## ACTION ITEM
Only the lines below, from the one with "to help Karel" through the one with "published hard count", are to be written out, exactly.

[Opening EXERCISE DATA section]

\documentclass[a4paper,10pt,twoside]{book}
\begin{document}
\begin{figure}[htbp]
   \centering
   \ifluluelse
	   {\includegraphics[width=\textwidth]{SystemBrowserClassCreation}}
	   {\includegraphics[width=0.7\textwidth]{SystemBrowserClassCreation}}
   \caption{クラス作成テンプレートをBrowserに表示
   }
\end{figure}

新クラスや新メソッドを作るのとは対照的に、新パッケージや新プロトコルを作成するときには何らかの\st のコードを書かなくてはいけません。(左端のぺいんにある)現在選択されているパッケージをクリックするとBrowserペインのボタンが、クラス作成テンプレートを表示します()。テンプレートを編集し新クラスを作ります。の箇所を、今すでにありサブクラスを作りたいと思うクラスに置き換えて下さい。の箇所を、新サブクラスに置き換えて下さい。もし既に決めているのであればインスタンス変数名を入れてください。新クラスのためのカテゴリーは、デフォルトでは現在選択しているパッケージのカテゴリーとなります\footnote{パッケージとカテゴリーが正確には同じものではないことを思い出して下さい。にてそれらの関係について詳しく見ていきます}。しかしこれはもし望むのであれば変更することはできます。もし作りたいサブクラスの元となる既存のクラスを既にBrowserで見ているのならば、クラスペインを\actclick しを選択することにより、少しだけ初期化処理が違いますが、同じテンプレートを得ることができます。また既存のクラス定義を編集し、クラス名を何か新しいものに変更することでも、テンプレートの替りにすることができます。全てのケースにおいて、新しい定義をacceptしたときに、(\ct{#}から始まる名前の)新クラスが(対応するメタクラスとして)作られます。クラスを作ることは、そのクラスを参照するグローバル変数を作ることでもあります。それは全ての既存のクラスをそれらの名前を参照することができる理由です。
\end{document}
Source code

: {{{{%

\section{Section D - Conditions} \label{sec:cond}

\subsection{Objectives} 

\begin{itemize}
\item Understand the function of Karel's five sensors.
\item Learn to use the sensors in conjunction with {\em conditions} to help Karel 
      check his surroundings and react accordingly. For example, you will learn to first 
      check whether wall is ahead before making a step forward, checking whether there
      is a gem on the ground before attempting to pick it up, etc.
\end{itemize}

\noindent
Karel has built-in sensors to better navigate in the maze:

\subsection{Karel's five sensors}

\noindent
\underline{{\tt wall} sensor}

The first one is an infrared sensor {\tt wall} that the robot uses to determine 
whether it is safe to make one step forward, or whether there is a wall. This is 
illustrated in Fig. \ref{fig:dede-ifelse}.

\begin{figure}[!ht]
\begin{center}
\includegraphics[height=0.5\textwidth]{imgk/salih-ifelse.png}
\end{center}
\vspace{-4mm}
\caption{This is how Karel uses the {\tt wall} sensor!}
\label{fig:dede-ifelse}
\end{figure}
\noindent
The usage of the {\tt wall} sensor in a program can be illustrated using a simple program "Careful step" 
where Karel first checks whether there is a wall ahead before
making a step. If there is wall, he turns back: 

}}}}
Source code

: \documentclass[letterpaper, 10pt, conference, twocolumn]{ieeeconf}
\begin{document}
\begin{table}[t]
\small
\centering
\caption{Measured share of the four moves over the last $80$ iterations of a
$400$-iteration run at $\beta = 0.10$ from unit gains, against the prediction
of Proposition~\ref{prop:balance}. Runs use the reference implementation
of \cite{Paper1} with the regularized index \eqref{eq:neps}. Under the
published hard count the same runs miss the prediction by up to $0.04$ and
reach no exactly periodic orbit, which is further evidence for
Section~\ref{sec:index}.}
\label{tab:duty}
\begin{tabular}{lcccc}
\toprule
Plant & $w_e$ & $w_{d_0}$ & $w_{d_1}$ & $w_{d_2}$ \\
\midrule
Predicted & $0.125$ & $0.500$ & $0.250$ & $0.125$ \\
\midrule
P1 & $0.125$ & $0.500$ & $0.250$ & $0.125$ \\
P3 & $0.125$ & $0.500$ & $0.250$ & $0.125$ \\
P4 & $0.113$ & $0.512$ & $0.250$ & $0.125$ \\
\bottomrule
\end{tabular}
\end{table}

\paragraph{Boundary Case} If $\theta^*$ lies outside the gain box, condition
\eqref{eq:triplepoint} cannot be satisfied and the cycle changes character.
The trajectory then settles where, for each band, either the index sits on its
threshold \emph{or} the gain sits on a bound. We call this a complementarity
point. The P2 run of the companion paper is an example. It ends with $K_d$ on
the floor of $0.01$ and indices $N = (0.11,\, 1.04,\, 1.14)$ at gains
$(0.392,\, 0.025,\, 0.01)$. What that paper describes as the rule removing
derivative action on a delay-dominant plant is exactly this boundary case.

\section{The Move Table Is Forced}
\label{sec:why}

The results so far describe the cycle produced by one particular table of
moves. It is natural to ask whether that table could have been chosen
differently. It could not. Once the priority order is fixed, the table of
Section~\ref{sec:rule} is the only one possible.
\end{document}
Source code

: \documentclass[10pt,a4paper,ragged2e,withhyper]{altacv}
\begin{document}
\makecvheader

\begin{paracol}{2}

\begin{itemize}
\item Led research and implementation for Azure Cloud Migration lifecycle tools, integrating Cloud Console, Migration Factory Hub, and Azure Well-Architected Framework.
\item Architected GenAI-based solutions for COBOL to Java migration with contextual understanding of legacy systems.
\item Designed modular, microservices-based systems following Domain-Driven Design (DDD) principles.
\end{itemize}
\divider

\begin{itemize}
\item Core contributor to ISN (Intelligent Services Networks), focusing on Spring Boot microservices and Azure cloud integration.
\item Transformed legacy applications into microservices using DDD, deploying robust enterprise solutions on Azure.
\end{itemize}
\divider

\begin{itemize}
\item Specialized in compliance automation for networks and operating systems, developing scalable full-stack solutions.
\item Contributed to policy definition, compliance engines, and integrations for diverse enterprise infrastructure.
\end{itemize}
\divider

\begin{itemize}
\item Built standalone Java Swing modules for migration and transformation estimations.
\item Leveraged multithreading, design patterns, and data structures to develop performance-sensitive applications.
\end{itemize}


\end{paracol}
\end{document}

[Closing EXERCISE DATA section]

## WORKED SOLUTION
\item Learn to use the sensors in conjunction with {\em conditions} to help Karel 
      check his surroundings and react accordingly. For example, you will learn to first 
      check whether wall is ahead before making a step forward, checking whether there
      is a gem on the ground before attempting to pick it up, etc.
\end{itemize}

\noindent
Karel has built-in sensors to better navigate in the maze:

\subsection{Karel's five sensors}

\noindent
\underline{{\tt wall} sensor}

The first one is an infrared sensor {\tt wall} that the robot uses to determine 
whether it is safe to make one step forward, or whether there is a wall. This is 
illustrated in Fig. \ref{fig:dede-ifelse}.

\begin{figure}[!ht]
\begin{center}
\includegraphics[height=0.5\textwidth]{imgk/salih-ifelse.png}
\end{center}
\vspace{-4mm}
\caption{This is how Karel uses the {\tt wall} sensor!}
\label{fig:dede-ifelse}
\end{figure}
\noindent
The usage of the {\tt wall} sensor in a program can be illustrated using a simple program "Careful step" 
where Karel first checks whether there is a wall ahead before
making a step. If there is wall, he turns back: 

}}}}
Source code

: \documentclass[letterpaper, 10pt, conference, twocolumn]{ieeeconf}
\begin{document}
\begin{table}[t]
\small
\centering
\caption{Measured share of the four moves over the last $80$ iterations of a
$400$-iteration run at $\beta = 0.10$ from unit gains, against the prediction
of Proposition~\ref{prop:balance}. Runs use the reference implementation
of \cite{Paper1} with the regularized index \eqref{eq:neps}. Under the
published hard count the same runs miss the prediction by up to $0.04$ and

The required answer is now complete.